A sign for the Sinclair Broadcast Group building is seen in a business district in Hunt Valley, Maryland. Sinclair Broadcast Group, the owner of the largest chain of television stations in the nation, hopes to buy Tribune Media's 42 stations for $3.9 billion. (Photo: William Thomas Cain/Getty Images)

'The Pressure Is Working': Watchdogs Welcome FCC's 'Serious Concerns' With Sinclair-Tribune Merger

Chairman Ajit Pai introduced an order that would require the merger applicants to participate in an administrative review process often seen as a "deal-killer"

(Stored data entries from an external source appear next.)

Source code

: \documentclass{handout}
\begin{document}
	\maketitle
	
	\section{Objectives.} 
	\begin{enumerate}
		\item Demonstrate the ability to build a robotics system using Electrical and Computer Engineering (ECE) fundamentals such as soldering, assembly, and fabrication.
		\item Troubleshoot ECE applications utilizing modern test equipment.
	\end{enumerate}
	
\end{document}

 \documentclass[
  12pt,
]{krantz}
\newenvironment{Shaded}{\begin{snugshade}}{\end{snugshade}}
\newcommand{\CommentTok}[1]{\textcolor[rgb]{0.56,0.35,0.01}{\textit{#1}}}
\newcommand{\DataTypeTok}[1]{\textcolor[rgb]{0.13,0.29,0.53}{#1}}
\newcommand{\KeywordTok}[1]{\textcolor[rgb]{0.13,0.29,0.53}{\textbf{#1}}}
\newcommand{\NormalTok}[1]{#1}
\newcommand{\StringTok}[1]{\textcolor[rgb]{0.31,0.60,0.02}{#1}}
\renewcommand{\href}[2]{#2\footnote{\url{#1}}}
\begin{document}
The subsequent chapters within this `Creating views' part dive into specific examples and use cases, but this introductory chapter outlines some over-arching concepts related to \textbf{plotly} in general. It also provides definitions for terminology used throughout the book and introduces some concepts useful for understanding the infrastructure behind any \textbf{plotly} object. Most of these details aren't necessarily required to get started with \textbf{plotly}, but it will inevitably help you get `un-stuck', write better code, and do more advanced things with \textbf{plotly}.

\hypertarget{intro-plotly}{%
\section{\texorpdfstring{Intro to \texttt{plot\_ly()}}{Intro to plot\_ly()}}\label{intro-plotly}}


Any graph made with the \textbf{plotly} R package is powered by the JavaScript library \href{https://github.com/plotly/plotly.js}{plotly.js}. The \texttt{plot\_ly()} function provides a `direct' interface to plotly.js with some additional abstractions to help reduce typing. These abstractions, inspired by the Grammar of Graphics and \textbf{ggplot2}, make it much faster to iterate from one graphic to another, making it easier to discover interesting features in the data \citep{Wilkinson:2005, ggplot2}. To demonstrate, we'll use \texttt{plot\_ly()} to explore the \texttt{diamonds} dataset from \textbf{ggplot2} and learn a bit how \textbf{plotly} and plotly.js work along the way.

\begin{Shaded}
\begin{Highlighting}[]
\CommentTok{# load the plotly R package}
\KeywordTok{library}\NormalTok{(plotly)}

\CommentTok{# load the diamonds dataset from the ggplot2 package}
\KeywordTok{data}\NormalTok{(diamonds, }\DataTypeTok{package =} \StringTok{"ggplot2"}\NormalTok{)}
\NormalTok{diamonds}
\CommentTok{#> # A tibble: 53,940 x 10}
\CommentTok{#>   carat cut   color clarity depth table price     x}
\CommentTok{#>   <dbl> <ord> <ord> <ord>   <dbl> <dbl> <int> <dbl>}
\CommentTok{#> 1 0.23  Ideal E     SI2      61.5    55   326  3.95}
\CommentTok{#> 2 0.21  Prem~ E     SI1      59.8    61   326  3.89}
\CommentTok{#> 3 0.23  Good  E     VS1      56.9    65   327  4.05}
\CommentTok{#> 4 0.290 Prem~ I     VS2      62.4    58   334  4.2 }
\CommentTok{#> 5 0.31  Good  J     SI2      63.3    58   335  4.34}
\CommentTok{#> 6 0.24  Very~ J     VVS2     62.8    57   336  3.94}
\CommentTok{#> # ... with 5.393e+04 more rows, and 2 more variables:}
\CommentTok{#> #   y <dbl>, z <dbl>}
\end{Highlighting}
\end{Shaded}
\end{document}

"The pressure is working!" declared the advocacy group Free Press, a critic of media consolidation, in response to Federal Communications Commission (FCC) Chairman Ajit Pai's remarks on Monday that he has "serious concerns" about right-wing Sinclair Broadcast Group's proposed $3.9 billion merger with Tribune Media.

In a statement (pdf) announcing a draft order that would require merger applicants to attend a hearing in front of an administrative law judge, Pai said Monday: "Based on a thorough review of the record, I have serious concerns about the Sinclair/Tribune transaction. The evidence we've received suggests that certain station divestitures that have been proposed to the FCC would allow Sinclair to control those stations in practice, even if not in name, in violation of the law."

"This is a giant win for the public, and a huge setback for Sinclair's mega-merger plans."
--Matt Wood, Free Press

Reutersreported that the FCC has the three votes needed to approve Pai's proposal, and the draft order--which has not been publicly released--notes that "Sinclair's actions here potentially involve deception" and possible "misconduct."

"This is a giant win for the public, and a huge setback for Sinclair's mega-merger plans," responded Free Press policy director Matt Wood.

"Public outcry has been building over Sinclair's takeover of local television for months. Just last week, Common Cause and its allies delivered over 600,000 signatures to the FCC urging the agency to block Sinclair's merger," noted Michael Copps, Common Cause special adviser and a former FCC commissioner. "The message is loud and clear: local news should reflect the concerns and interests of the communities they serve, not the will of a wealthy, powerful few. Sinclair's merger would make it too large and too powerful."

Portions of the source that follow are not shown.